PROBLEM DETAILS>
For the word "username", state how many lines of the listing below contain it. Give the number and nothing more.

[[ DATA FOR THIS EXERCISE open ]]

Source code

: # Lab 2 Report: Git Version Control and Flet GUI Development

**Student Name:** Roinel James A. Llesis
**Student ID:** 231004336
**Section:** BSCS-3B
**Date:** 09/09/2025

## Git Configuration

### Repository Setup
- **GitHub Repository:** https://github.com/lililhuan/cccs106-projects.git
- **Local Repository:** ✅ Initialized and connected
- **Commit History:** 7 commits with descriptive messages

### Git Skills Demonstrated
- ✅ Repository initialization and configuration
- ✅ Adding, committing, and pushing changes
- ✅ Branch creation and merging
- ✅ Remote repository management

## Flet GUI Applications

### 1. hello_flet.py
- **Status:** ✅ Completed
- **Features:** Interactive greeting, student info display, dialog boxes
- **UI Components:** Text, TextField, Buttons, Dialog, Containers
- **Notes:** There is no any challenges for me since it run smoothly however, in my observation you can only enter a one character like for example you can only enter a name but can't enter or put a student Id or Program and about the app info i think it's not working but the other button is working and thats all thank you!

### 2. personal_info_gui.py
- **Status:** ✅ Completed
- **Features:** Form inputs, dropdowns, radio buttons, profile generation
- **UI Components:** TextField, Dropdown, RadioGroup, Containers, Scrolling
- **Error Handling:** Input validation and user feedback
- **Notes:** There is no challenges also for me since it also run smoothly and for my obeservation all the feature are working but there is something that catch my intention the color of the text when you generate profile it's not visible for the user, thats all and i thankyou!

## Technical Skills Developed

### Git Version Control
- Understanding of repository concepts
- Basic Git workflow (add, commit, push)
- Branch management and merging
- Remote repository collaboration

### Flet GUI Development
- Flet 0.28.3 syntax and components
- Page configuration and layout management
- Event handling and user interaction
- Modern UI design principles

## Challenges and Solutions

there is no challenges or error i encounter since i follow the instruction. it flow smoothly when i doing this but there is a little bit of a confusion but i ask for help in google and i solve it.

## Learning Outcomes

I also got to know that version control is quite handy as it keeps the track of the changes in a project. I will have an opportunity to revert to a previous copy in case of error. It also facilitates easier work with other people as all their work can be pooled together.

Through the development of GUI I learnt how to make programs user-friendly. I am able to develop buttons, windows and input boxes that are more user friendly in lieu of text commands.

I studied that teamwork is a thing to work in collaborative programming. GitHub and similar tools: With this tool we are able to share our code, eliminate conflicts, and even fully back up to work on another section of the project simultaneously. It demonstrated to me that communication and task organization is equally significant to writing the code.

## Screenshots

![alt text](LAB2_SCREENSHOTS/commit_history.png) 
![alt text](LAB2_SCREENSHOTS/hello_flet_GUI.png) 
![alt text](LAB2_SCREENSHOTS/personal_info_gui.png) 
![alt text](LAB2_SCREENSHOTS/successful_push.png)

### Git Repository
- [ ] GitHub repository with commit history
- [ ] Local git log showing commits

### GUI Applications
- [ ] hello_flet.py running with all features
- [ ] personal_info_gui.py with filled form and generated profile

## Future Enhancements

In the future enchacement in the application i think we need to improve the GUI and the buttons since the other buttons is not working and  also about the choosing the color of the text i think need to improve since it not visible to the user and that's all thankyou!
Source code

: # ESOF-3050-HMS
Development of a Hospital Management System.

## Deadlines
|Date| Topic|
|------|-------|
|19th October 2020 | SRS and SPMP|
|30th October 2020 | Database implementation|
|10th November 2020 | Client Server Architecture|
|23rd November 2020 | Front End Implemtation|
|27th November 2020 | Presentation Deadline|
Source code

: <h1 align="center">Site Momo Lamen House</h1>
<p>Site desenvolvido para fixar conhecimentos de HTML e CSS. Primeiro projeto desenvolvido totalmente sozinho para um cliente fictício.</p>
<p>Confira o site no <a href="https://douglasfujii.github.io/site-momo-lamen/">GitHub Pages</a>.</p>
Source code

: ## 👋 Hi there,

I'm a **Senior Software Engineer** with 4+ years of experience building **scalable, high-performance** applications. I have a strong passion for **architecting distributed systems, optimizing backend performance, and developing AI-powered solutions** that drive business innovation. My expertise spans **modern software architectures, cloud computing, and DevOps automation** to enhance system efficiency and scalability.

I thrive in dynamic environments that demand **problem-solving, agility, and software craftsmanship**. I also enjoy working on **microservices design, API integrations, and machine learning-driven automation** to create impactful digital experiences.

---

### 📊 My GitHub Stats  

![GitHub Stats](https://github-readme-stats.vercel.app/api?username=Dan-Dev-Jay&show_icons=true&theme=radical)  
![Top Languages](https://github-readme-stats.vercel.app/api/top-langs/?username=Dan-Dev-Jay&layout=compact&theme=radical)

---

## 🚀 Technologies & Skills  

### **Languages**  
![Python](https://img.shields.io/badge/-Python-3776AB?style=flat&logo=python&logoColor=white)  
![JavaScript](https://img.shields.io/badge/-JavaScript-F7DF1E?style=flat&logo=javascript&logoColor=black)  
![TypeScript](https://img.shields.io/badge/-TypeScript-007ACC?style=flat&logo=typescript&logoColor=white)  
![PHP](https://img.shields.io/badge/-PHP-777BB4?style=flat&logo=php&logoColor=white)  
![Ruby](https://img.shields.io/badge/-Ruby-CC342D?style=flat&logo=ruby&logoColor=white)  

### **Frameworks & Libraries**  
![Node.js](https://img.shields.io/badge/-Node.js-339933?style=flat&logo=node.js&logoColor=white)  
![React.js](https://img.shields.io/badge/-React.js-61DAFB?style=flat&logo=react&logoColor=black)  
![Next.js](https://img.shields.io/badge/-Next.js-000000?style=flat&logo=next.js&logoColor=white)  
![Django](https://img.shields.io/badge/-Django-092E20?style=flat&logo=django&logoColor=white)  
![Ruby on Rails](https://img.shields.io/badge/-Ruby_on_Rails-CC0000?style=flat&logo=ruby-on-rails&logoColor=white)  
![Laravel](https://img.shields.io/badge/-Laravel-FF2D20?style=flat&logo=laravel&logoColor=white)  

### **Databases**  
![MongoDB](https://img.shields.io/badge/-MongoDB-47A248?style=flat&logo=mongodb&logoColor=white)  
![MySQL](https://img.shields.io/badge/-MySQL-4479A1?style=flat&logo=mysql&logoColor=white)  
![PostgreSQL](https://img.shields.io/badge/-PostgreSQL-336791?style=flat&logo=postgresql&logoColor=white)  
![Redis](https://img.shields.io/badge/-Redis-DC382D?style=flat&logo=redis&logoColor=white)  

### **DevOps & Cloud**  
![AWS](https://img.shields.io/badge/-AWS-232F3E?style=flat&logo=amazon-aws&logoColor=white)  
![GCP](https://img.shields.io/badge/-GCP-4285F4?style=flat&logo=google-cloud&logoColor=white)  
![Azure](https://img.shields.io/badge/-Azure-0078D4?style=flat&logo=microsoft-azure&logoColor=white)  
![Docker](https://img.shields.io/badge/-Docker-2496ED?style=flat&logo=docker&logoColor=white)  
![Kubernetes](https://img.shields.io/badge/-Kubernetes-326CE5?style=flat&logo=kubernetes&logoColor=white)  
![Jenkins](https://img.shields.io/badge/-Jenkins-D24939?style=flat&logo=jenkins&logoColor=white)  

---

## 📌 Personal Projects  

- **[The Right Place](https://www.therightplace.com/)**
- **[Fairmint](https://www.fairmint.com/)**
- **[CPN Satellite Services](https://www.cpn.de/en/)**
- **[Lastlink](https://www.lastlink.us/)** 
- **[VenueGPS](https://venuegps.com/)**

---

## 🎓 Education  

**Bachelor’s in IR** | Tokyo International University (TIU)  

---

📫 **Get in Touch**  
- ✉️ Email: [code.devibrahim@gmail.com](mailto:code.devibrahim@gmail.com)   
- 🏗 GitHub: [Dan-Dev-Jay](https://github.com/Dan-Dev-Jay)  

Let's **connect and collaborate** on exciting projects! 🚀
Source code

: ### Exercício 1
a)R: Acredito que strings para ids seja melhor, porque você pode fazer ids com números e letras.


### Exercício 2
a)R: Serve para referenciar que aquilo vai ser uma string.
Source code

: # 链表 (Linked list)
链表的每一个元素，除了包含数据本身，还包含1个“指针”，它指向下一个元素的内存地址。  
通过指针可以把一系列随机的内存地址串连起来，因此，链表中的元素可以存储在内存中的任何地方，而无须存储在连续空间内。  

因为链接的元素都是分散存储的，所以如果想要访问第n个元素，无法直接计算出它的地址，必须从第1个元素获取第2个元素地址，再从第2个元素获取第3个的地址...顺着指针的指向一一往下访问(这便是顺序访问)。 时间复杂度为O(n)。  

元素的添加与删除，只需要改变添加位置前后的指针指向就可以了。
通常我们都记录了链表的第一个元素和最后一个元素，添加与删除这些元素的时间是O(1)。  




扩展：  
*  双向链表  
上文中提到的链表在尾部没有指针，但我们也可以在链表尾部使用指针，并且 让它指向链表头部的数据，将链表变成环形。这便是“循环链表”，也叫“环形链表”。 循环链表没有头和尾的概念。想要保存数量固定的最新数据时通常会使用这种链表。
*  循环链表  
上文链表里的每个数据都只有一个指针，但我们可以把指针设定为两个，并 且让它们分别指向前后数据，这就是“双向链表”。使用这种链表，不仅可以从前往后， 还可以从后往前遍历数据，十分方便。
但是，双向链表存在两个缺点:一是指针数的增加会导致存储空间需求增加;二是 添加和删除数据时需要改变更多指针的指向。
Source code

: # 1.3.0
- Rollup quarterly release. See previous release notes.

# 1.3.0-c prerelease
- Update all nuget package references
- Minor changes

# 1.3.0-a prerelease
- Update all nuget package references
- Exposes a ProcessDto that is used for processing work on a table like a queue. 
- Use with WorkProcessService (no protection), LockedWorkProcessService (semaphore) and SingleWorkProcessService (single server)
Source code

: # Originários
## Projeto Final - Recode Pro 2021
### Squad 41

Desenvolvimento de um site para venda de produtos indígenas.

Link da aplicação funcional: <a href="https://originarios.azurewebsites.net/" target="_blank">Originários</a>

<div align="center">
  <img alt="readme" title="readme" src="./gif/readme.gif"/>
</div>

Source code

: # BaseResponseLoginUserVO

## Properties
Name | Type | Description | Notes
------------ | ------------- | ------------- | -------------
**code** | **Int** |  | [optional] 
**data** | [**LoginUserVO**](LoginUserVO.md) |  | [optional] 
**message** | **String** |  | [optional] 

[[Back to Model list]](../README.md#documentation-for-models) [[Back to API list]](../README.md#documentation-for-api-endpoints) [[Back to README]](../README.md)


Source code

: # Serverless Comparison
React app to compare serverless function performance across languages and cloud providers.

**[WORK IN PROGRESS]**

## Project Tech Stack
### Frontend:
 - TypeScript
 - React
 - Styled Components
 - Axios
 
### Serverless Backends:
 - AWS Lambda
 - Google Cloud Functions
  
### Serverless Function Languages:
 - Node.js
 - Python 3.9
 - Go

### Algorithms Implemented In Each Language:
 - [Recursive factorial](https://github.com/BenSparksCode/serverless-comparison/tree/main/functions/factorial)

[[ DATA FOR THIS EXERCISE closed ]]

WRITTEN RESPONSE>
2